▸ INFORMATION PROVIDED:
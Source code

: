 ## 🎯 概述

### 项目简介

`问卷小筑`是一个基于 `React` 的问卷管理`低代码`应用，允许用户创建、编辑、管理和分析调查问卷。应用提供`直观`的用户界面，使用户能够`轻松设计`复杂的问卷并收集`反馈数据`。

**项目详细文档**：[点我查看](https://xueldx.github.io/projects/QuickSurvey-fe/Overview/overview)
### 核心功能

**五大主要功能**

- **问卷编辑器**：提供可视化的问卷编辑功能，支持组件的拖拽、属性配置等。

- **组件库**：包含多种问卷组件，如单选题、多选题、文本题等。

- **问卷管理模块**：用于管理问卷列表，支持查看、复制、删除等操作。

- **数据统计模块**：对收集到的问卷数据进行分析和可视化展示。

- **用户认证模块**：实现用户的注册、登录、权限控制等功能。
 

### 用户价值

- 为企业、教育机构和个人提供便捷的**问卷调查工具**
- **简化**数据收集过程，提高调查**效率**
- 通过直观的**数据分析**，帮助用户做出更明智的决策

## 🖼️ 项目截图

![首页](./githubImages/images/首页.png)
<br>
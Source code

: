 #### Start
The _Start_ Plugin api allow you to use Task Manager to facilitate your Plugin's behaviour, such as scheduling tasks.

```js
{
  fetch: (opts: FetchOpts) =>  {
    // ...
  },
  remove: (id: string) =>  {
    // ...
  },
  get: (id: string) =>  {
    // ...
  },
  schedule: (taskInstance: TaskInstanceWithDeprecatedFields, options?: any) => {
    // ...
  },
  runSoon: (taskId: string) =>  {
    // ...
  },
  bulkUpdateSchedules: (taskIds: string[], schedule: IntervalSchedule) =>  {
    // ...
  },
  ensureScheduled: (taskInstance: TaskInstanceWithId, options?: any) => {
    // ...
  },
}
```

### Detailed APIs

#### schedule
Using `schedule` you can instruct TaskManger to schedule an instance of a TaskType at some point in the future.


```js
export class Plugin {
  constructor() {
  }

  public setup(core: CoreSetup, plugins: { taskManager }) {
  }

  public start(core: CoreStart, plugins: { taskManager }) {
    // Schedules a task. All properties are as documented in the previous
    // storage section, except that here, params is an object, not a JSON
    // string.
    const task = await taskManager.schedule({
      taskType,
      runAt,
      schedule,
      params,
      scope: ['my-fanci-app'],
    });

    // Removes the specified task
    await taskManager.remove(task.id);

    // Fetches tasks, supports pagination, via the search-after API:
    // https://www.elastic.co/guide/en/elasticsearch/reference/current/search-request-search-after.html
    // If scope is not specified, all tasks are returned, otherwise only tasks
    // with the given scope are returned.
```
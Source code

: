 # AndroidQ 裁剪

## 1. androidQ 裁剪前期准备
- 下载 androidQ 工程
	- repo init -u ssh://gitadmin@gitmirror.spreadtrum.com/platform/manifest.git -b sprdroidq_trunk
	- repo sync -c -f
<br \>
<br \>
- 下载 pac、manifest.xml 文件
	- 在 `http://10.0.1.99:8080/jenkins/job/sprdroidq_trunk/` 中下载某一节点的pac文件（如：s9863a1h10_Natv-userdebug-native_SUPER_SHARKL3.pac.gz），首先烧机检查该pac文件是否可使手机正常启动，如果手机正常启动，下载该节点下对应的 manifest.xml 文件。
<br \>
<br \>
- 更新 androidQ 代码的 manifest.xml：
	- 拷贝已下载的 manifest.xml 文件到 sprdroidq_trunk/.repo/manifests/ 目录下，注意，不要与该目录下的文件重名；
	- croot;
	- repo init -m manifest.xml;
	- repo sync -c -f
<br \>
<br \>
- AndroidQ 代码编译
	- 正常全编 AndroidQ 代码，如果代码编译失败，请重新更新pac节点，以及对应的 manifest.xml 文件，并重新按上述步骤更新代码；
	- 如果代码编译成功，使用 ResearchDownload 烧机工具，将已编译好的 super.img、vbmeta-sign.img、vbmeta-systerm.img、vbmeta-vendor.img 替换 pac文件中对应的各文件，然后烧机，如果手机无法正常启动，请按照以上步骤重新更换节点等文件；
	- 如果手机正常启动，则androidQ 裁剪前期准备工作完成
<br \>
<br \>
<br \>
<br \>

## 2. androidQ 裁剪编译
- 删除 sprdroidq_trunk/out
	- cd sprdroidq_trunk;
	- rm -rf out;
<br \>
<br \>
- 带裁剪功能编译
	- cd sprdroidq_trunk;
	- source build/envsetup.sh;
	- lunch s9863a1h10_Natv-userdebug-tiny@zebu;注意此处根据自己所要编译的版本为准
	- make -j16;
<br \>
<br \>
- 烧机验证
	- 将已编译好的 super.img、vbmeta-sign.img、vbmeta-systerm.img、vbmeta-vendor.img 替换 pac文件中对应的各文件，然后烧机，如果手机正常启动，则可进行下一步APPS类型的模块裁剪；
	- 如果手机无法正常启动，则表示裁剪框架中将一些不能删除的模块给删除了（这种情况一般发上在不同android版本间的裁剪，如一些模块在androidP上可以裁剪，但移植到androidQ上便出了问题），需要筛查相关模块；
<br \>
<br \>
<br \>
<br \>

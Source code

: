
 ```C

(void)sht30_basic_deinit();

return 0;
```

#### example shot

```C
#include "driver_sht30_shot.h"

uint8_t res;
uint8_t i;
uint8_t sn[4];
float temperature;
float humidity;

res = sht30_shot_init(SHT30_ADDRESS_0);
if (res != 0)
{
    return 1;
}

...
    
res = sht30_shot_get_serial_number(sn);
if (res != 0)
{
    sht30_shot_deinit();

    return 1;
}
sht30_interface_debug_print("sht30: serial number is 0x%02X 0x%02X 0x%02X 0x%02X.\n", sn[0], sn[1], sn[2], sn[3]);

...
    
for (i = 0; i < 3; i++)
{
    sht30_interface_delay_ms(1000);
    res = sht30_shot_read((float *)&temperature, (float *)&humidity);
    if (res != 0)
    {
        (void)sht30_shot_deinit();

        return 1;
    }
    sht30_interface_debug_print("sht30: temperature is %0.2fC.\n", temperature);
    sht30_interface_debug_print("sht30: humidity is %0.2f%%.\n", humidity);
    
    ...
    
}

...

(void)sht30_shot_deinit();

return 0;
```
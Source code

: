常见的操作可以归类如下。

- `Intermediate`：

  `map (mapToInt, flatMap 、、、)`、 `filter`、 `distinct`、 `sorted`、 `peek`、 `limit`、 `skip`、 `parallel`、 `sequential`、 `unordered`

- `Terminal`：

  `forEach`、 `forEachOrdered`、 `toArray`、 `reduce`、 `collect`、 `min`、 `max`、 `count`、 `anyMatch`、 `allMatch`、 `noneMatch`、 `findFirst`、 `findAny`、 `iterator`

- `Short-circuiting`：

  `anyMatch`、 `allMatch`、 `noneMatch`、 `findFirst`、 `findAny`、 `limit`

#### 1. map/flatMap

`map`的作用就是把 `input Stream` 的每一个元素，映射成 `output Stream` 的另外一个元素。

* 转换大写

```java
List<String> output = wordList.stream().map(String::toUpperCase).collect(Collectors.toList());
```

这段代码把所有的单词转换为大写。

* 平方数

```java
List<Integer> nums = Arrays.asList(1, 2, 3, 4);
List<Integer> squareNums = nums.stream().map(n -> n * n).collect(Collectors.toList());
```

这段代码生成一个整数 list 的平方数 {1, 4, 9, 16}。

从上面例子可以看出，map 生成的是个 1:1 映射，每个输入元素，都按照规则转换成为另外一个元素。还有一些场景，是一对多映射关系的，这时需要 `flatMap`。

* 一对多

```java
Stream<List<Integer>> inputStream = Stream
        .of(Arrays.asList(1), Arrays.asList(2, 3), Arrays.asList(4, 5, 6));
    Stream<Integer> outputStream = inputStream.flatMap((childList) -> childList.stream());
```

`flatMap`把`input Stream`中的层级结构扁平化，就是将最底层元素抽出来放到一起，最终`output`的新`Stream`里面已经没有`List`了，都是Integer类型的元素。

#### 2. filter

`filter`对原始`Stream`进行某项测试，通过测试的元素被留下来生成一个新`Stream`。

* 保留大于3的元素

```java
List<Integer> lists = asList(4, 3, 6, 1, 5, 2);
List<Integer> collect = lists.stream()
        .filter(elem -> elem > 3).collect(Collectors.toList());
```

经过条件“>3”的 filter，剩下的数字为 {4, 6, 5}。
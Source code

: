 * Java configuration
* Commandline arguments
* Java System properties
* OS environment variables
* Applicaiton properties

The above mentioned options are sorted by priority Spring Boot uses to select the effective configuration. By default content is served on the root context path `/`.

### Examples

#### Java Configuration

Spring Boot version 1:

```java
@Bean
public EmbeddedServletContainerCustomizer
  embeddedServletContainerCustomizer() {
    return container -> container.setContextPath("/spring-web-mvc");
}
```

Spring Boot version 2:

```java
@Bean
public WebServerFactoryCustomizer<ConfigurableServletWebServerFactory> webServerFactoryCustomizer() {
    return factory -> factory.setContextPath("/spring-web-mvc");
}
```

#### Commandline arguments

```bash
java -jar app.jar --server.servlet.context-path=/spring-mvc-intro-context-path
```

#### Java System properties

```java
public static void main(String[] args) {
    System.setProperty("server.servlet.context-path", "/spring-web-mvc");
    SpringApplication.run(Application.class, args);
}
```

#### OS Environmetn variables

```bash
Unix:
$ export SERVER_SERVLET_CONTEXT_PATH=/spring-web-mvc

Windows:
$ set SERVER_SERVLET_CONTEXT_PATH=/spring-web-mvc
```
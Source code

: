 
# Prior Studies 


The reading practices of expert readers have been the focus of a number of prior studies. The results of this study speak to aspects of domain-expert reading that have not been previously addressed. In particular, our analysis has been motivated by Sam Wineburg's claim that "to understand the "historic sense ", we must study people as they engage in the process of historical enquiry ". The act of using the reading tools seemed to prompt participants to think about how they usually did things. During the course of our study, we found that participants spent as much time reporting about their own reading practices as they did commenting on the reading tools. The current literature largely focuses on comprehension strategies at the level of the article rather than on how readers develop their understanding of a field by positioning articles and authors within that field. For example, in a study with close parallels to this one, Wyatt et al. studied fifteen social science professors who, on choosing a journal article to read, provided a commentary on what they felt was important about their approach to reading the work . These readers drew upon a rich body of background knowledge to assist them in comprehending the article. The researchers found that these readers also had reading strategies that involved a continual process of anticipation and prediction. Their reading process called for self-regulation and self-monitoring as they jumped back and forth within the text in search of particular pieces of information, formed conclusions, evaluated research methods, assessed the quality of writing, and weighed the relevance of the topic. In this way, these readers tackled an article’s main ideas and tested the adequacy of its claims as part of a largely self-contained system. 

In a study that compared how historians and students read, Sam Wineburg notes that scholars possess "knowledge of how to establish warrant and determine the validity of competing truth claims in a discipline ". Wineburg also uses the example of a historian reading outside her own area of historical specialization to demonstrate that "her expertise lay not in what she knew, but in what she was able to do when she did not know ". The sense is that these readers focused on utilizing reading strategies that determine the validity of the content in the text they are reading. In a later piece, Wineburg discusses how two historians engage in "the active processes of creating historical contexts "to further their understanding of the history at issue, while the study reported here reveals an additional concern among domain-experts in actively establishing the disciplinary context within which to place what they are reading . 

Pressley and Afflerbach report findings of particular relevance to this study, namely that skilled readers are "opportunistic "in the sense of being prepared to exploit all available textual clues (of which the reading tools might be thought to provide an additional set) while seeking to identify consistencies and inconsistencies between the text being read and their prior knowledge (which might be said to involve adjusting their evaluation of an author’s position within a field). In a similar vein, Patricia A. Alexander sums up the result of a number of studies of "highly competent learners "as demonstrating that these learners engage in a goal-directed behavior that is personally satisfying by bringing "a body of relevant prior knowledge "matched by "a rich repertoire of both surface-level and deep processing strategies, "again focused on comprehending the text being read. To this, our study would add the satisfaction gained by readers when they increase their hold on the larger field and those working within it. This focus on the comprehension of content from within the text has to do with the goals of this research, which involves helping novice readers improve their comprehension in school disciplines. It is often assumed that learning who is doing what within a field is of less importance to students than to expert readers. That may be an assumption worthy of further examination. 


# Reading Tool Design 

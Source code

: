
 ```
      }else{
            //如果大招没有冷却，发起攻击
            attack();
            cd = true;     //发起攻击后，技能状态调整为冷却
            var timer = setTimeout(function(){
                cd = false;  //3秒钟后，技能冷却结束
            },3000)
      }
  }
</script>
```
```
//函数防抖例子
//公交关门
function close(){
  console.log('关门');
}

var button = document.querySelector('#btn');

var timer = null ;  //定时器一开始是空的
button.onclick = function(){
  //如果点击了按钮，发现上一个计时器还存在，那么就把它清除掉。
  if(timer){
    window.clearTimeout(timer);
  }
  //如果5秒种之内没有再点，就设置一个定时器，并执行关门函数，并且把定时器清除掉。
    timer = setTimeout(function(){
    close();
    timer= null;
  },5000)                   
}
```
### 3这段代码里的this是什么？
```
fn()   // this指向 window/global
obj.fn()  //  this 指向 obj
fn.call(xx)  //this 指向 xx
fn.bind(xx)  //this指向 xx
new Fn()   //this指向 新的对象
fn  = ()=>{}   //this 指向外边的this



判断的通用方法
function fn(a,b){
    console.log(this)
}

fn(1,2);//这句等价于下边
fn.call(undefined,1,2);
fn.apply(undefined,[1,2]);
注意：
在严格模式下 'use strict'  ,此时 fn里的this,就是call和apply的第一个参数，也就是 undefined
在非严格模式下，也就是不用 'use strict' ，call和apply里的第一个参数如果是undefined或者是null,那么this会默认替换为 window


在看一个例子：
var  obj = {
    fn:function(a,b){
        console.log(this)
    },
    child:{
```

▸ WHAT YOU HAVE TO DO:
A bare number is expected: how many lines above contain the word "sorted"?

▸ WORKED SOLUTION:
2